Qui plus est, la division de la propriété terrestre aurait eu pour effet de créer «deux nouvelles entités de superficies inférieures à la moyenne des propriétés avoisinantes», qui minent leur potentiel d’exploitation à long terme.

«Selon la loi sur la protection des territoires agricoles, lorsqu’un propriétaire possède deux lots agricoles qui sont contigus, il ne peut pas se départir d’un seul des deux, à moins qu’il ne soit acquis par un autre producteur qui continuera de l’exploiter», reconnaît M. Pontbriand.

La Fédération de l’Union des producteurs agricoles de la Montérégie avait elle aussi émis un avis défavorable à la transaction.

Ni surpris ni déçus

«On n’est pas déçus de la situation, on comprend la décision de la CPTAQ, a commenté Pascal Bigras, président de Nature-Action Québec, lors d’un entretien téléphonique. On a un régime de protection agricole qui remplit très bien sa mission, c’est-à-dire de protéger le milieu agricole et forestier pour en préserver les usages.»

«Pour la CPTAQ, la stratégie de protection des érablières est de maintenir leur capacité de production et de rentabilité, alors que notre projet aurait diminué cette capacité. Cette décision ne nous empêchera pas de poursuivre nos efforts de conservation au mont Rougemont», poursuit M. Bigras.

Celui-ci estime que la commission a peut-être également voulu éviter de créer un précédent qui la forcerait à accepter d’autres morcellements de propriétés acéricoles.

«Les agriculteurs sont des acteurs de premier plan dans la préservation des terres, reconnaît le président. Nous avons aussi au Québec des lois et des outils qui n’existent pas ailleurs et qui permettent de protéger nos milieux naturels. Notre mot d’ordre, chez Nature-Action Québec, est de s’assurer que les pratiques agricoles traditionnelles puissent être maintenues, et l’acériculture en fait partie.»

La commissaire indique toutefois que Nature-Action Québec pourrait très bien mener son projet à terme dans le secteur convoité grâce à un bail de location qui n’entraînerait pas la scission de la propriété terrestre; l’Association du Mont Rougemont croit toutefois que la vente du lot à l’organisme de conservation n’aurait pas nécessairement empêché d’entailler éventuellement les érables.
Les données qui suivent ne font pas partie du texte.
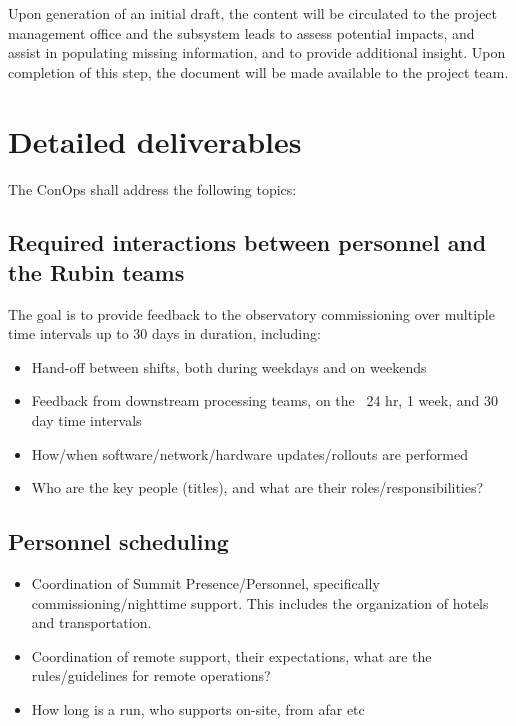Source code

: \documentclass[SE,authoryear,toc]{lsstdoc}
\begin{document}
Upon generation of an initial draft, the content will be circulated to the project management office and the subsystem leads to assess potential impacts, and assist in populating missing information, and to provide additional insight. Upon completion of this step, the document will be made available to  the project team. 

\section{Detailed deliverables}
The ConOps shall address the following topics:

\subsection{Required interactions between personnel and the Rubin teams}
The goal is to provide feedback to the observatory commissioning over multiple time intervals up to 30 days in duration, including:
\begin{itemize}
\item Hand-off between shifts, both during weekdays and on weekends
\item Feedback from downstream processing teams, on the ~24 hr, 1 week, and 30 day time intervals
\item How/when software/network/hardware updates/rollouts are performed
\item Who are the key people (titles), and what are their roles/responsibilities?
\end{itemize}

\subsection{Personnel scheduling}
\begin{itemize}
\item Coordination of Summit Presence/Personnel, specifically commissioning/nighttime support. This includes the organization of hotels and transportation.
\item Coordination of remote support, their expectations, what are the rules/guidelines for remote operations?
\item How long is a run, who supports on-site, from afar etc
\end{itemize}
\end{document}
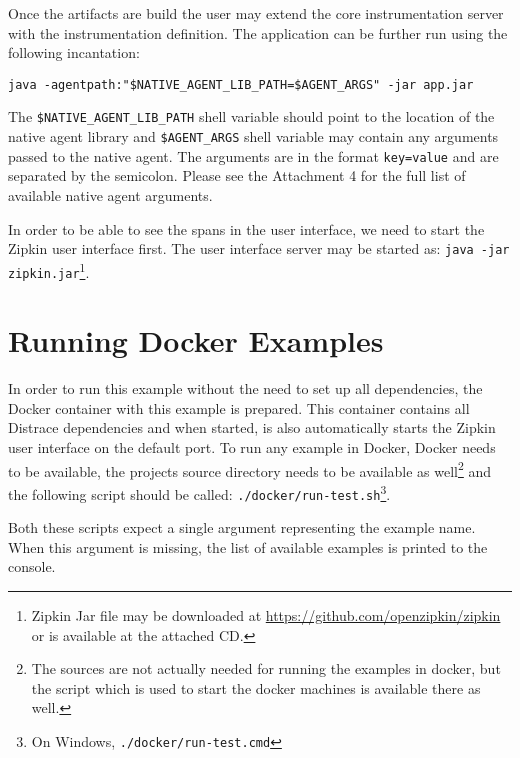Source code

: \documentclass[12pt,a4paper]{report}
\begin{document}
Once the artifacts are build the user may extend the core instrumentation server with the instrumentation definition. The application can be further run using the following incantation:

\texttt{java -agentpath:"\$NATIVE\_AGENT\_LIB\_PATH=\$AGENT\_ARGS" -jar app.jar}

The \texttt{\$NATIVE\_AGENT\_LIB\_PATH} shell variable should point to the location of the native agent library and \texttt{\$AGENT\_ARGS} shell variable may contain any arguments passed to the native agent. The arguments are in the format \texttt{key=value} and are separated by the semicolon. Please see the Attachment 4 for the full list of available native agent arguments.

In order to be able to see the spans in the user interface, we need to start the Zipkin user interface first. The user interface server may be started as: \texttt{java -jar zipkin.jar}\footnote{Zipkin Jar file may be downloaded at \url{https://github.com/openzipkin/zipkin} or is available at the attached CD.}.
\section{Running Docker Examples}
 In order to run this example without the need to set up all dependencies, the Docker container with this example is prepared. This container contains all Distrace dependencies and when started, is also automatically starts the Zipkin user interface on the default port. To run any example in Docker, Docker needs to be available, the projects source directory needs to be available as well\footnote{The sources are not actually needed for running the examples in docker, but the script which is used to start the docker machines is available there as well.} and the following script should be called: \texttt{./docker/run-test.sh}\footnote{On Windows, \texttt{./docker/run-test.cmd}}. 
 
Both these scripts expect a single argument representing the example name. When this argument is missing, the list of available examples is printed to the console.
\setcounter{page}{1}
\end{document}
«Ce n’est pas une mauvaise décision en soi, mais nous, là où on n’est pas tout à fait d’accord avec la commission, c’est qu’on croit que la préservation du terrain par l’acquisition était possible tout en permettant l’acériculture, même si on ne parlait pas d’une protection totale et complète», allègue M. Pontbriand, ajoutant que la propriétaire des lots n’avait pas l’intention d’exploiter l’érablière.

Il n’a pas été possible de rejoindre la propriétaire des terrains.